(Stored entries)

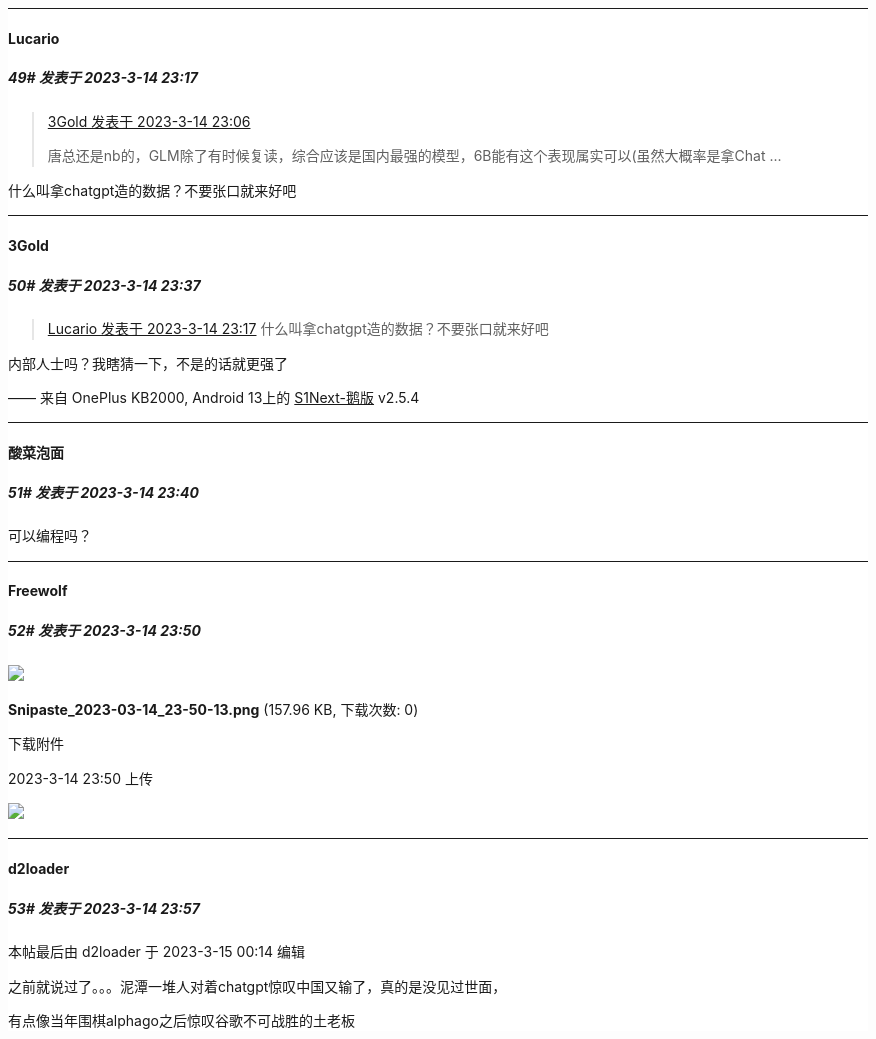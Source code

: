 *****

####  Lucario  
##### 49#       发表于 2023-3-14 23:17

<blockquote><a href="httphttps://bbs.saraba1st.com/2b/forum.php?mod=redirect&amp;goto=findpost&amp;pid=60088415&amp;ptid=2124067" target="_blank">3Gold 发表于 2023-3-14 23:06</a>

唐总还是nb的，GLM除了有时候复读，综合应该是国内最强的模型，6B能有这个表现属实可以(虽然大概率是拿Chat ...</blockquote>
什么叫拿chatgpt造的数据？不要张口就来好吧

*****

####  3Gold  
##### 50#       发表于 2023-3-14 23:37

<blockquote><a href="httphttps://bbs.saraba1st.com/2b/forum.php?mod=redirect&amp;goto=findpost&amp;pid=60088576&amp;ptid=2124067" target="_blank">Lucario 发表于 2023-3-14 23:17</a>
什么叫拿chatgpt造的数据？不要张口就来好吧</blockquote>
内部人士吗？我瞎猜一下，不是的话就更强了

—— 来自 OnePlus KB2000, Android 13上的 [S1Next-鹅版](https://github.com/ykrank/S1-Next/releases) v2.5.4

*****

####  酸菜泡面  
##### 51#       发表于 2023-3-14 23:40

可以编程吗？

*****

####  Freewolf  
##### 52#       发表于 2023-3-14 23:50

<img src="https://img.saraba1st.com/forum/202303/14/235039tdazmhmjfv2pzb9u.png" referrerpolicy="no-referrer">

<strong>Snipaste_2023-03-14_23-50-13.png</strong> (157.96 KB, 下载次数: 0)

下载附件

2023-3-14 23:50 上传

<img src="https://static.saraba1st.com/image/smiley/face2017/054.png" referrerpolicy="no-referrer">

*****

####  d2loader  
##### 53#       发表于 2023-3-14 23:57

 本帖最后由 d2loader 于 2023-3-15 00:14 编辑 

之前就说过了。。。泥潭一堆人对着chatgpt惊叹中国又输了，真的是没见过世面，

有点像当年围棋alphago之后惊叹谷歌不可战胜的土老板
* * *
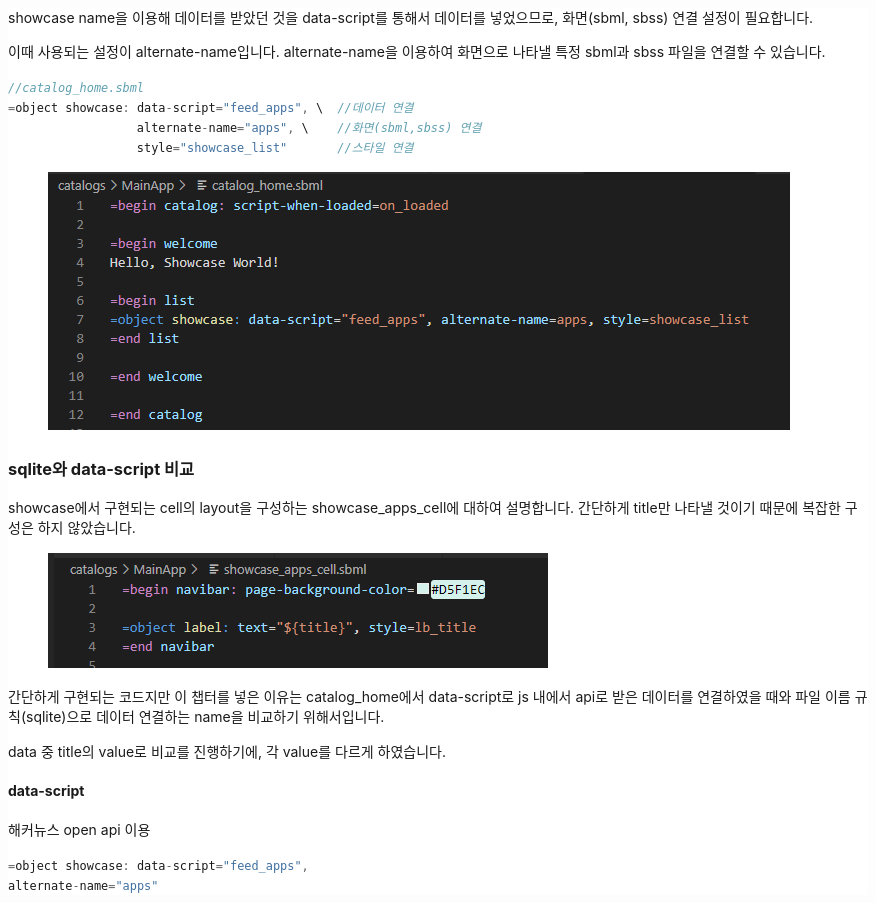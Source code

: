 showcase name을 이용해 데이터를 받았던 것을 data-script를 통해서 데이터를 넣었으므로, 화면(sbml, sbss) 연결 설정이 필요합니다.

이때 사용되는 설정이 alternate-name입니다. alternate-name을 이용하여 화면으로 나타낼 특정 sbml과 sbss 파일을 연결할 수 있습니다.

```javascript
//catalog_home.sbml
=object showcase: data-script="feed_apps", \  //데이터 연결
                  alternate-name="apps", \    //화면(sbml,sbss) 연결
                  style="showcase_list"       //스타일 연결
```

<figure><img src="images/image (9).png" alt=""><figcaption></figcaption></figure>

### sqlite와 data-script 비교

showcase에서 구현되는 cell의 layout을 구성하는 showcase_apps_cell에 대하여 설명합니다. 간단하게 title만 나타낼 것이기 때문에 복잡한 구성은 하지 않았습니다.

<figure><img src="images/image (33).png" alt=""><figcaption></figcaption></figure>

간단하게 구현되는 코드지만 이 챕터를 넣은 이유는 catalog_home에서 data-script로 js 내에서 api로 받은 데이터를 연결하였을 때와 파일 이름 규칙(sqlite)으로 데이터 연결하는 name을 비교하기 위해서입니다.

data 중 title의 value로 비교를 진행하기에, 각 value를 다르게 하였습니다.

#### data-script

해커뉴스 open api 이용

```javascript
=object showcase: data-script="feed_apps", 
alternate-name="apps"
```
==
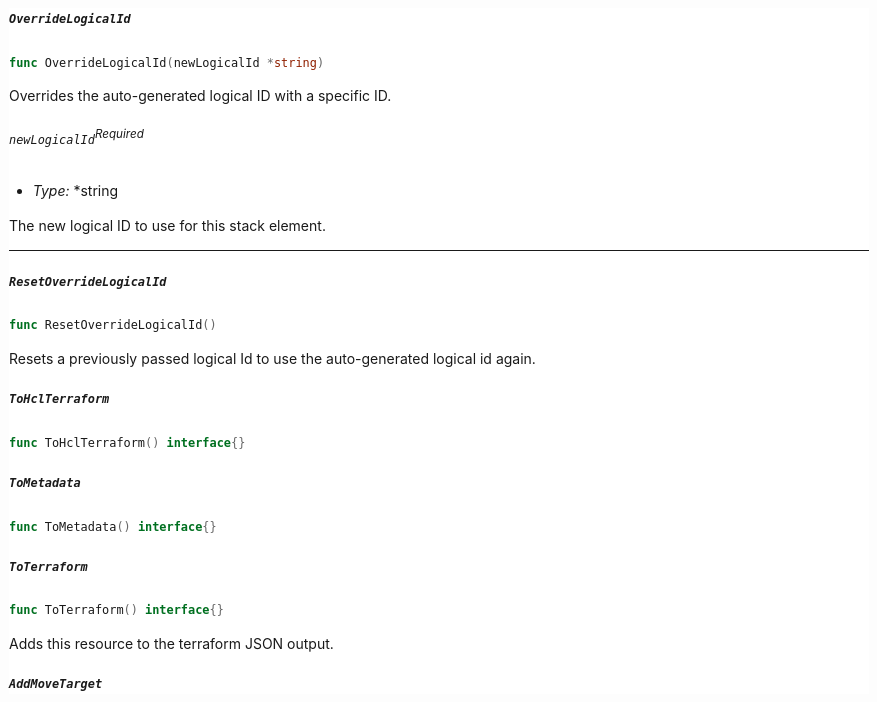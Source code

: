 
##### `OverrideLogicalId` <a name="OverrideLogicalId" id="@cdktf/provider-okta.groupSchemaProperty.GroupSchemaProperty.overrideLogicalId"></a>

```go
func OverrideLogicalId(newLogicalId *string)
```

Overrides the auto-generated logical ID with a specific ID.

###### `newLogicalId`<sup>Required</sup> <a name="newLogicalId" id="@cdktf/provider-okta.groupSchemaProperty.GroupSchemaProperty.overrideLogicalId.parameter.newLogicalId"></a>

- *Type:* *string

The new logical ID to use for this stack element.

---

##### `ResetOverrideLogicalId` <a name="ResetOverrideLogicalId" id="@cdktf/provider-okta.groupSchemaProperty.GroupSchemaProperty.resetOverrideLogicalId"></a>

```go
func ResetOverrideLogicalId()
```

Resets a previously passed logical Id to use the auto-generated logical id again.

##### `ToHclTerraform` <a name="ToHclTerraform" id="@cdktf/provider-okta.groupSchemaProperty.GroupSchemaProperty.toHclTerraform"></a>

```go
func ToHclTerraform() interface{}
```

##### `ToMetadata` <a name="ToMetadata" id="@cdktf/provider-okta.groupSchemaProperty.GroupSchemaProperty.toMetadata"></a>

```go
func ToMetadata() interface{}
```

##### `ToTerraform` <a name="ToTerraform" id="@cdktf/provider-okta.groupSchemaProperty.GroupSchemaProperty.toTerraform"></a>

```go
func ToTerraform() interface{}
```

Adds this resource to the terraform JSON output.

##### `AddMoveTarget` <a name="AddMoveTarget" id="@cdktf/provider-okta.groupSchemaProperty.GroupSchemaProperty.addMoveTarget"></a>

• _Task item_
Every line in the data above that includes the word "sbss" should be copied.

• _Solution below_
: showcase name을 이용해 데이터를 받았던 것을 data-script를 통해서 데이터를 넣었으므로, 화면(sbml, sbss) 연결 설정이 필요합니다.
이때 사용되는 설정이 alternate-name입니다. alternate-name을 이용하여 화면으로 나타낼 특정 sbml과 sbss 파일을 연결할 수 있습니다.
                  alternate-name="apps", \    //화면(sbml,sbss) 연결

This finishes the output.